[Stored data]
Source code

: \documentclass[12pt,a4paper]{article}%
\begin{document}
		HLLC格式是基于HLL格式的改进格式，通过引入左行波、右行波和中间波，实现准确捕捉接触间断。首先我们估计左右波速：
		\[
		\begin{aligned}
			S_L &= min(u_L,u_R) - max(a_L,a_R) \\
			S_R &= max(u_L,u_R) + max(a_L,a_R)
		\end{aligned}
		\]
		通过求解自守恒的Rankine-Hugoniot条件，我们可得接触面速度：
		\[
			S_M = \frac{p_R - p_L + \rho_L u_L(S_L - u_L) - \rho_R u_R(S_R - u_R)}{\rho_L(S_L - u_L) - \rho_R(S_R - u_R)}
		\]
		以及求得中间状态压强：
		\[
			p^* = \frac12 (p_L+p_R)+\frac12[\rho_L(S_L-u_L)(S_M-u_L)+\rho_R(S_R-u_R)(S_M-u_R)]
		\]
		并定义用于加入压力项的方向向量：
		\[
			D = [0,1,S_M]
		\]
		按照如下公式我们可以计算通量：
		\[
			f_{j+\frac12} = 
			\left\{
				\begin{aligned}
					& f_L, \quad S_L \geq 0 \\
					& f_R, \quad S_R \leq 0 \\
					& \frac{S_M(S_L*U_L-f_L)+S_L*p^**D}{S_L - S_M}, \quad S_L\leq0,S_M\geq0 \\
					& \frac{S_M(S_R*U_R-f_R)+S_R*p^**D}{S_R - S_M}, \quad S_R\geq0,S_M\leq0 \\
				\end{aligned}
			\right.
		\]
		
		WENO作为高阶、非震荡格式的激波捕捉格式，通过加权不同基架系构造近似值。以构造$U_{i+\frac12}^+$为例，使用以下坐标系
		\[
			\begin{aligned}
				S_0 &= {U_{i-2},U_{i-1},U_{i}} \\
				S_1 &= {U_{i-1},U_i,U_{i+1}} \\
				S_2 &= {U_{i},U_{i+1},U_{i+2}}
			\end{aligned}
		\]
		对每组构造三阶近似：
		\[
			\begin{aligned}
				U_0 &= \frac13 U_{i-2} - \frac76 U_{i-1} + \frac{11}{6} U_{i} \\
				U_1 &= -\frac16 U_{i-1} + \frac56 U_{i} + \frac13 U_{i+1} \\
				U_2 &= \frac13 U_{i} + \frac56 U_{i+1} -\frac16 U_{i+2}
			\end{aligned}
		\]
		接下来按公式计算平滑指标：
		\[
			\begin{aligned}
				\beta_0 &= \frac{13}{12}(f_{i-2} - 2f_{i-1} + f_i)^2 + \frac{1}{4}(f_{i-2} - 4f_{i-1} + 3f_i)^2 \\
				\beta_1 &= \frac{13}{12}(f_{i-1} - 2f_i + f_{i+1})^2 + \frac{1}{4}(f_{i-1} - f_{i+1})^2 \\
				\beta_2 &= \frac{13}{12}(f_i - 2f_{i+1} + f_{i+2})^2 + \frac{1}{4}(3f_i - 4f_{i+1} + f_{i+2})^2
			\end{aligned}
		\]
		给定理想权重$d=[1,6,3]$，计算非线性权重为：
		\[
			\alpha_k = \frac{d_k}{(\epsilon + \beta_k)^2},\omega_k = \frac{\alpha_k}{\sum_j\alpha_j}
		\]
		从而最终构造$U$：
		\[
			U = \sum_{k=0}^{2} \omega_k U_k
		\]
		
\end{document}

Problem to solve:
The entries above must be repeated word for word.

Task result:
Source code

: \documentclass[12pt,a4paper]{article}%
\begin{document}
		HLLC格式是基于HLL格式的改进格式，通过引入左行波、右行波和中间波，实现准确捕捉接触间断。首先我们估计左右波速：
		\[
		\begin{aligned}
			S_L &= min(u_L,u_R) - max(a_L,a_R) \\
			S_R &= max(u_L,u_R) + max(a_L,a_R)
		\end{aligned}
		\]
		通过求解自守恒的Rankine-Hugoniot条件，我们可得接触面速度：
		\[
			S_M = \frac{p_R - p_L + \rho_L u_L(S_L - u_L) - \rho_R u_R(S_R - u_R)}{\rho_L(S_L - u_L) - \rho_R(S_R - u_R)}
		\]
		以及求得中间状态压强：
		\[
			p^* = \frac12 (p_L+p_R)+\frac12[\rho_L(S_L-u_L)(S_M-u_L)+\rho_R(S_R-u_R)(S_M-u_R)]
		\]
		并定义用于加入压力项的方向向量：
		\[
			D = [0,1,S_M]
		\]
		按照如下公式我们可以计算通量：
		\[
			f_{j+\frac12} = 
			\left\{
				\begin{aligned}
					& f_L, \quad S_L \geq 0 \\
					& f_R, \quad S_R \leq 0 \\
					& \frac{S_M(S_L*U_L-f_L)+S_L*p^**D}{S_L - S_M}, \quad S_L\leq0,S_M\geq0 \\
					& \frac{S_M(S_R*U_R-f_R)+S_R*p^**D}{S_R - S_M}, \quad S_R\geq0,S_M\leq0 \\
				\end{aligned}
			\right.
		\]
		
		WENO作为高阶、非震荡格式的激波捕捉格式，通过加权不同基架系构造近似值。以构造$U_{i+\frac12}^+$为例，使用以下坐标系
		\[
			\begin{aligned}
				S_0 &= {U_{i-2},U_{i-1},U_{i}} \\
				S_1 &= {U_{i-1},U_i,U_{i+1}} \\
				S_2 &= {U_{i},U_{i+1},U_{i+2}}
			\end{aligned}
		\]
		对每组构造三阶近似：
		\[
			\begin{aligned}
				U_0 &= \frac13 U_{i-2} - \frac76 U_{i-1} + \frac{11}{6} U_{i} \\
				U_1 &= -\frac16 U_{i-1} + \frac56 U_{i} + \frac13 U_{i+1} \\
				U_2 &= \frac13 U_{i} + \frac56 U_{i+1} -\frac16 U_{i+2}
			\end{aligned}
		\]
		接下来按公式计算平滑指标：
		\[
			\begin{aligned}
				\beta_0 &= \frac{13}{12}(f_{i-2} - 2f_{i-1} + f_i)^2 + \frac{1}{4}(f_{i-2} - 4f_{i-1} + 3f_i)^2 \\
				\beta_1 &= \frac{13}{12}(f_{i-1} - 2f_i + f_{i+1})^2 + \frac{1}{4}(f_{i-1} - f_{i+1})^2 \\
				\beta_2 &= \frac{13}{12}(f_i - 2f_{i+1} + f_{i+2})^2 + \frac{1}{4}(3f_i - 4f_{i+1} + f_{i+2})^2
			\end{aligned}
		\]
		给定理想权重$d=[1,6,3]$，计算非线性权重为：
		\[
			\alpha_k = \frac{d_k}{(\epsilon + \beta_k)^2},\omega_k = \frac{\alpha_k}{\sum_j\alpha_j}
		\]
		从而最终构造$U$：
		\[
			U = \sum_{k=0}^{2} \omega_k U_k
		\]
		
\end{document}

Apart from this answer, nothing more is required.